Por Luis García Orso |

Boonmee, un hombre con una insuficiencia renal, sabe que le queda poco tiempo de vida. Se traslada a su tranquila casa en el campo para encontrarse con la muerte, con su vida pasada y su vida futura, con sus seres queridos, con la paz de la memoria y la reconciliación. Acompañado de su cuñada y de su sobrino, recibe entonces en la misma mesa la visita de su esposa difunta y de su también fallecido hijo, convertido ahora en un simio que habita en el bosque. El encuentro de vivos y muertos no tiene nada de espanto o angustia, sino todo lo contrario: va creando un ánimo de paz, afecto, convivencia.  Lejos de querer explicar lo inexplicable, lo que nos trasciende y al mismo forma parte de nosotros, como la misma muerte, el director abre las posibilidades de imaginar, de preparar la salida de esta vida, de encontrarnos en comunión con todos y con todo, de creer en paz que todo estará bien.

En la visión del director tailandés hay una permanente comunión con la naturaleza que llena de belleza, de paz y de sabor la vida: la miel de las abejas, una taza de té, el agua de una cascada, los peces, los insectos de la noche, la cueva en el final del viaje. La última secuencia de la película contrasta fuertemente al encerrarnos en un pequeño y aséptico cuarto de hotel, donde los parientes vivos cuentan el dinero donado en el funeral.

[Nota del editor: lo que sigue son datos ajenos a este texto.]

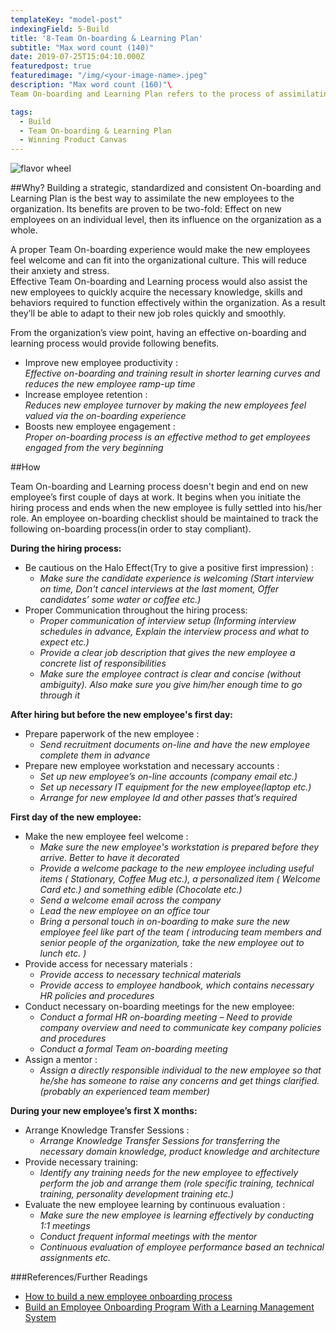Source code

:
 ```yaml
---
templateKey: "model-post"
indexingField: 5-Build
title: '8-Team On-boarding & Learning Plan'
subtitle: "Max word count (140)"
date: 2019-07-25T15:04:10.000Z
featuredpost: true
featuredimage: "/img/<your-image-name>.jpeg"
description: "Max word count (160)"\
Team On-boarding and Learning Plan refers to the process of assimilating the new recruits by providing them with the necessary resources, guidance, support and training.

tags:
  - Build
  - Team On-boarding & Learning Plan
  - Winning Product Canvas
---
```


![flavor wheel](/img/<your-image-name>.jpeg)

##Why?
Building a strategic, standardized and consistent On-boarding and Learning Plan is the best way to assimilate the new employees to the organization. Its benefits are proven to be two-fold: Effect on new employees on an individual level, then its influence on the organization as a whole.

A proper Team On-boarding experience would make the new employees feel welcome and can fit into the organizational culture. This will reduce their anxiety and stress.  
Effective Team On-boarding and Learning process would also assist the new employees to quickly acquire the necessary knowledge, skills and behaviors required to function effectively within the organization. As a result they’ll be able to adapt to their new job roles quickly and smoothly.

From the organization’s view point, having an effective on-boarding and learning process would provide following benefits.
- Improve new employee productivity :\
*Effective on-boarding and training result in shorter learning curves and reduces the new employee ramp-up time*
- Increase employee retention :\
*Reduces new employee turnover by making the new employees feel valued via the on-boarding experience*
- Boosts new employee engagement :\
*Proper on-boarding process is an effective method to get employees engaged from the very beginning*

##How

Team On-boarding and Learning process doesn't begin and end on new employee’s first couple of days at work. It begins when you initiate the hiring process and ends when the new employee is fully settled into his/her role.
An employee on-boarding checklist should be maintained to track the following on-boarding process(in order to stay compliant).

**During the hiring process:**
- Be cautious on the Halo Effect(Try to give a positive first impression) :
  - *Make sure the candidate experience is welcoming (Start interview on time, Don't cancel interviews at the last moment, Offer candidates’ some water or coffee etc.)*
- Proper Communication throughout the hiring process:
  - *Proper communication of interview setup (Informing interview schedules in advance, Explain the interview process and what to expect etc.)*
  - *Provide a clear job description that gives the new employee a concrete list of responsibilities*
  - *Make sure the employee contract is clear and concise (without ambiguity). Also make sure you give him/her enough time to go through it*
  
**After hiring but before the new employee's first day:**
- Prepare paperwork of the new employee :
  - *Send recruitment documents on-line and have the new employee complete them in advance*
- Prepare new employee workstation and necessary accounts :
  - *Set up new employee’s on-line accounts (company email etc.)*
  - *Set up necessary IT equipment for the new employee(laptop etc.)*
  - *Arrange for new employee Id and other passes that’s required*
  
**First day of the new employee:**
- Make the new employee feel welcome :
  - *Make sure the new employee's workstation is prepared before they arrive. Better to have it decorated*
  - *Provide a welcome package to the new employee including useful items ( Stationary, Coffee Mug etc.), a personalized item ( Welcome Card etc.) and something edible (Chocolate etc.)*
  - *Send a welcome email across the company*
  - *Lead the new employee on an office tour*
  - *Bring a personal touch in on-boarding to make sure the new employee feel like part of the team ( introducing team members and senior people of the organization, take the new employee out to lunch etc. )*
- Provide access for necessary materials :
  - *Provide access to necessary technical materials*
  - *Provide access to employee handbook, which contains necessary HR policies and procedures*
- Conduct necessary on-boarding meetings for the new employee:
  - *Conduct a formal HR on-boarding meeting – Need to provide company overview and need to communicate key company policies and procedures*
  - *Conduct a formal Team on-boarding meeting*
- Assign a mentor :
  - *Assign a directly responsible individual to the new employee so that he/she has someone to raise any concerns and get things clarified. (probably an experienced team member)*
  
**During your new employee’s first X months:**
- Arrange Knowledge Transfer Sessions :
  - *Arrange Knowledge Transfer Sessions for transferring the necessary domain knowledge, product knowledge and architecture*
- Provide necessary training:
  - *Identify any training needs for the new employee to effectively perform the job and arrange them (role specific training, technical training, personality development training etc.)*
- Evaluate the new employee learning by continuous evaluation :
  - *Make sure the new employee is learning effectively by conducting 1:1 meetings*
  - *Conduct frequent informal meetings with the mentor*
  - *Continuous evaluation of employee performance based an technical assignments etc.*

###References/Further Readings
- [How to build a new employee onboarding process](https://resources.workable.com/tutorial/employee-onboarding)
- [Build an Employee Onboarding Program With a Learning Management System](https://cdn-web.learnupon.net/blog-downloads/Build-an-Employee-Onboarding-Program-eBook.pdf)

El cine del tailandés Apichatpong Weerasethakul confronta nuestra ansiedad de que el cine traiga mucha acción o de que todo quede explicado; es más bien una invitación a la contemplación, el sosiego, la interiorización, la imaginación. Cada uno de las seis capítulos de la película nos sitúa en ambientes diferentes y en modos de contar también distintos, reinventando las posibilidades que el mejor cine ha nos ha dado y puede seguir ofreciendo. La película ganó la Palma de Oro de Cannes 2010.